使用以下代码在librispeech_asr数据集上评估模型：

import os
from evaluate import load
from datasets import load_dataset
from transformers import WhisperForConditionalGeneration, WhisperProcessor, AutoConfig
model_name = 'openai/whisper-large'
model_path = 'whisper-large-onnx-int4'
processor = WhisperProcessor.from_pretrained(model_name)
model = WhisperForConditionalGeneration.from_pretrained(model_name)
config = AutoConfig.from_pretrained(model_name)
wer = load("wer")
librispeech_test_clean = load_dataset("librispeech_asr", "clean", split="test")

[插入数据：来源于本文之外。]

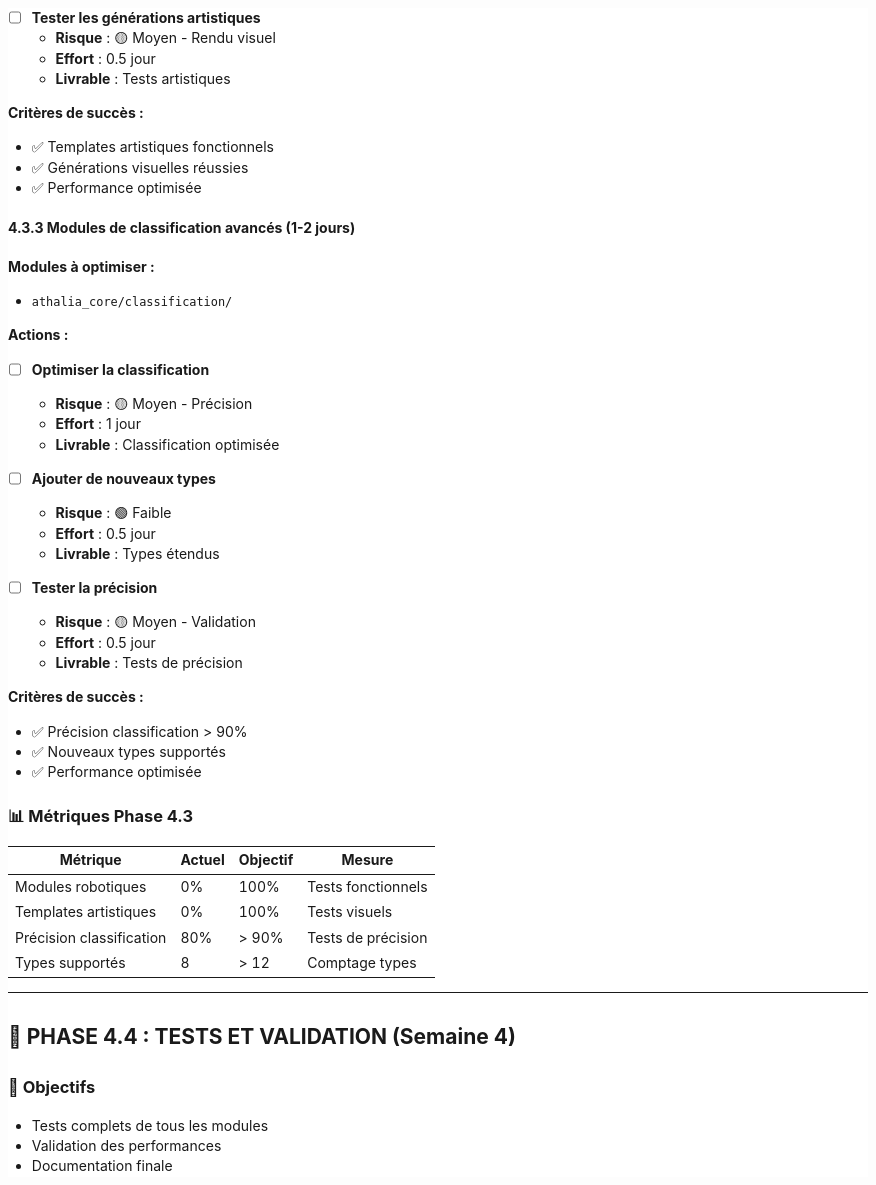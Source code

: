 - [ ] **Tester les générations artistiques**
  - **Risque** : 🟡 Moyen - Rendu visuel
  - **Effort** : 0.5 jour
  - **Livrable** : Tests artistiques

**Critères de succès :**
- ✅ Templates artistiques fonctionnels
- ✅ Générations visuelles réussies
- ✅ Performance optimisée

#### 4.3.3 Modules de classification avancés (1-2 jours)

**Modules à optimiser :**
- `athalia_core/classification/`

**Actions :**
- [ ] **Optimiser la classification**
  - **Risque** : 🟡 Moyen - Précision
  - **Effort** : 1 jour
  - **Livrable** : Classification optimisée

- [ ] **Ajouter de nouveaux types**
  - **Risque** : 🟢 Faible
  - **Effort** : 0.5 jour
  - **Livrable** : Types étendus

- [ ] **Tester la précision**
  - **Risque** : 🟡 Moyen - Validation
  - **Effort** : 0.5 jour
  - **Livrable** : Tests de précision

**Critères de succès :**
- ✅ Précision classification > 90%
- ✅ Nouveaux types supportés
- ✅ Performance optimisée

### 📊 **Métriques Phase 4.3**

| Métrique | Actuel | Objectif | Mesure |
|----------|--------|----------|--------|
| Modules robotiques | 0% | 100% | Tests fonctionnels |
| Templates artistiques | 0% | 100% | Tests visuels |
| Précision classification | 80% | > 90% | Tests de précision |
| Types supportés | 8 | > 12 | Comptage types |

---

## 📅 PHASE 4.4 : TESTS ET VALIDATION (Semaine 4)

### 🎯 **Objectifs**
- Tests complets de tous les modules
- Validation des performances
- Documentation finale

from optimum.onnxruntime import ORTModelForSpeechSeq2Seq
from transformers import PretrainedConfig
model_config = PretrainedConfig.from_pretrained(model_name)
predictions = []
references = []
sessions = ORTModelForSpeechSeq2Seq.load_model(
            os.path.join(model_path, 'encoder_model.onnx'),
            os.path.join(model_path, 'decoder_model.onnx'),
            os.path.join(model_path, 'decoder_with_past_model.onnx'))
model = ORTModelForSpeechSeq2Seq(sessions[0], sessions[1], model_config, model_path, sessions[2])
for idx, batch in enumerate(librispeech_test_clean):
    audio = batch["audio"]
    input_features = processor(audio["array"], sampling_rate=audio["sampling_rate"], return_tensors="pt").input_features
    reference = processor.tokenizer._normalize(batch['text'])
    references.append(reference)
    predicted_ids = model.generate(input_features)[0]
    transcription = processor.decode(predicted_ids)
    prediction = processor.tokenizer._normalize(transcription)
    predictions.append(prediction)
wer_result = wer.compute(references=references, predictions=predictions)
print(f"字错误率结果: {wer_result * 100}")

✨ 主要特性

强大的泛化能力：在68万小时的标注数据上训练，无需微调即可适用于众多数据集和领域。
低精度量化：采用INT4仅权重量化，有效减小模型大小。

📦 模型详情

属性	详情
模型作者 - 公司	英特尔
日期	2023年10月8日
版本	1
模型类型	语音识别
论文或其他资源	-
许可证	Apache 2.0
问题或评论	社区板块

📚 预期用途

预期用途	描述
主要预期用途	可使用原始模型进行自动语音识别推理
主要预期用户	任何进行自动语音识别推理的人员
非预期用途	大多数情况下，该模型需要针对特定任务进行微调。不得使用该模型故意为人们创造敌对或排斥的环境。